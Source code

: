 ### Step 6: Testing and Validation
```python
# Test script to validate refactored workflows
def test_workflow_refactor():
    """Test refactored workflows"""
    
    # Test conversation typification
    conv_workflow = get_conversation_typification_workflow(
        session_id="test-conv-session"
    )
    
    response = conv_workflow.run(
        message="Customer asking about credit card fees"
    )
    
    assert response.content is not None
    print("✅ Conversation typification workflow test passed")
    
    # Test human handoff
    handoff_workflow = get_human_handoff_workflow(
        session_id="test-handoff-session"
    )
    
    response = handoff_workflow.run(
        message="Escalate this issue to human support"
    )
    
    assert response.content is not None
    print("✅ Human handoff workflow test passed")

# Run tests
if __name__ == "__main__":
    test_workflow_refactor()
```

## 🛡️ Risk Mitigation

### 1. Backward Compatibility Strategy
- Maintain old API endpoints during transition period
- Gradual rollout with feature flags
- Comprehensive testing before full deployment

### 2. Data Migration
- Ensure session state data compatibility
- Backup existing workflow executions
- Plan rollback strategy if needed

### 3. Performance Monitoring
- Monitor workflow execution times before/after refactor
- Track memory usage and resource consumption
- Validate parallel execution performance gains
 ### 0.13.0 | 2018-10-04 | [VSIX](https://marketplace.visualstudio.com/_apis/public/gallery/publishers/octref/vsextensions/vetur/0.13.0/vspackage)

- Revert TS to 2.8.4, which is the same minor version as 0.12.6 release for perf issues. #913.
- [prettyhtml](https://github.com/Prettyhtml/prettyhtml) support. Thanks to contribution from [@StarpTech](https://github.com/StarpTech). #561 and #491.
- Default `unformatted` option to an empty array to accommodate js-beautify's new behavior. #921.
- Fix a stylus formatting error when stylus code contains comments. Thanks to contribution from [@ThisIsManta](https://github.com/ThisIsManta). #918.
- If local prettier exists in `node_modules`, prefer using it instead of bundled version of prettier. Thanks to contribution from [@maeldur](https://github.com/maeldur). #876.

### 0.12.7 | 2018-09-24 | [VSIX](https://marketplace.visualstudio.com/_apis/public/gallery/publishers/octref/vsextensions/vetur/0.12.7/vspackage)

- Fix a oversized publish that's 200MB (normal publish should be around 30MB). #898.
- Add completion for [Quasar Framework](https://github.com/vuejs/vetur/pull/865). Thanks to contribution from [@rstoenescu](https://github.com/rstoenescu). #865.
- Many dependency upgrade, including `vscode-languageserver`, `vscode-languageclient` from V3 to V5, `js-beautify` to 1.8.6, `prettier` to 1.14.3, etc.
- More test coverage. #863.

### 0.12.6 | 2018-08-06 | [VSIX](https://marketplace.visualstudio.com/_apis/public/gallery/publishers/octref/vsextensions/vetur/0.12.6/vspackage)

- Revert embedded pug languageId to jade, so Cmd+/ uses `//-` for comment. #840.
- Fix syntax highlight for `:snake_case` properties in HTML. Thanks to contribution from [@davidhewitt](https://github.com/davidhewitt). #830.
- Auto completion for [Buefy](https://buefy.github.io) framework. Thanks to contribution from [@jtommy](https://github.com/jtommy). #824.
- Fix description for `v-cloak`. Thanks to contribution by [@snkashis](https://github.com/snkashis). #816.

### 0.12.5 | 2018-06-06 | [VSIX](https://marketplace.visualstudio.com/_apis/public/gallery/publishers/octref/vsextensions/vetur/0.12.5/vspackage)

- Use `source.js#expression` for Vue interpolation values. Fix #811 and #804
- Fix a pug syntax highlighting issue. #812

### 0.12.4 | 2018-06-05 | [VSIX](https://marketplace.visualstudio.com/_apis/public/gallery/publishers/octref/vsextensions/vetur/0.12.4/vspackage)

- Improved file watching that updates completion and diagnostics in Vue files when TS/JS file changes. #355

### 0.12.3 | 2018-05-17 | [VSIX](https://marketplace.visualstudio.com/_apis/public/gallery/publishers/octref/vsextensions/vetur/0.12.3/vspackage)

* What you should do: Each entry above needs to be duplicated exactly.

* Written answer:
Source code

: ### Step 6: Testing and Validation
```python
# Test script to validate refactored workflows
def test_workflow_refactor():
    """Test refactored workflows"""
    
    # Test conversation typification
    conv_workflow = get_conversation_typification_workflow(
        session_id="test-conv-session"
    )
    
    response = conv_workflow.run(
        message="Customer asking about credit card fees"
    )
    
    assert response.content is not None
    print("✅ Conversation typification workflow test passed")
    
    # Test human handoff
    handoff_workflow = get_human_handoff_workflow(
        session_id="test-handoff-session"
    )
    
    response = handoff_workflow.run(
        message="Escalate this issue to human support"
    )
    
    assert response.content is not None
    print("✅ Human handoff workflow test passed")

# Run tests
if __name__ == "__main__":
    test_workflow_refactor()
```

## 🛡️ Risk Mitigation

### 1. Backward Compatibility Strategy
- Maintain old API endpoints during transition period
- Gradual rollout with feature flags
- Comprehensive testing before full deployment

### 2. Data Migration
- Ensure session state data compatibility
- Backup existing workflow executions
- Plan rollback strategy if needed

### 3. Performance Monitoring
- Monitor workflow execution times before/after refactor
- Track memory usage and resource consumption
- Validate parallel execution performance gains
 ### 0.13.0 | 2018-10-04 | [VSIX](https://marketplace.visualstudio.com/_apis/public/gallery/publishers/octref/vsextensions/vetur/0.13.0/vspackage)

- Revert TS to 2.8.4, which is the same minor version as 0.12.6 release for perf issues. #913.
- [prettyhtml](https://github.com/Prettyhtml/prettyhtml) support. Thanks to contribution from [@StarpTech](https://github.com/StarpTech). #561 and #491.
- Default `unformatted` option to an empty array to accommodate js-beautify's new behavior. #921.
- Fix a stylus formatting error when stylus code contains comments. Thanks to contribution from [@ThisIsManta](https://github.com/ThisIsManta). #918.
- If local prettier exists in `node_modules`, prefer using it instead of bundled version of prettier. Thanks to contribution from [@maeldur](https://github.com/maeldur). #876.

### 0.12.7 | 2018-09-24 | [VSIX](https://marketplace.visualstudio.com/_apis/public/gallery/publishers/octref/vsextensions/vetur/0.12.7/vspackage)

- Fix a oversized publish that's 200MB (normal publish should be around 30MB). #898.
- Add completion for [Quasar Framework](https://github.com/vuejs/vetur/pull/865). Thanks to contribution from [@rstoenescu](https://github.com/rstoenescu). #865.
- Many dependency upgrade, including `vscode-languageserver`, `vscode-languageclient` from V3 to V5, `js-beautify` to 1.8.6, `prettier` to 1.14.3, etc.
- More test coverage. #863.

### 0.12.6 | 2018-08-06 | [VSIX](https://marketplace.visualstudio.com/_apis/public/gallery/publishers/octref/vsextensions/vetur/0.12.6/vspackage)

- Revert embedded pug languageId to jade, so Cmd+/ uses `//-` for comment. #840.
- Fix syntax highlight for `:snake_case` properties in HTML. Thanks to contribution from [@davidhewitt](https://github.com/davidhewitt). #830.
- Auto completion for [Buefy](https://buefy.github.io) framework. Thanks to contribution from [@jtommy](https://github.com/jtommy). #824.
- Fix description for `v-cloak`. Thanks to contribution by [@snkashis](https://github.com/snkashis). #816.

### 0.12.5 | 2018-06-06 | [VSIX](https://marketplace.visualstudio.com/_apis/public/gallery/publishers/octref/vsextensions/vetur/0.12.5/vspackage)

- Use `source.js#expression` for Vue interpolation values. Fix #811 and #804
- Fix a pug syntax highlighting issue. #812

### 0.12.4 | 2018-06-05 | [VSIX](https://marketplace.visualstudio.com/_apis/public/gallery/publishers/octref/vsextensions/vetur/0.12.4/vspackage)

- Improved file watching that updates completion and diagnostics in Vue files when TS/JS file changes. #355

### 0.12.3 | 2018-05-17 | [VSIX](https://marketplace.visualstudio.com/_apis/public/gallery/publishers/octref/vsextensions/vetur/0.12.3/vspackage)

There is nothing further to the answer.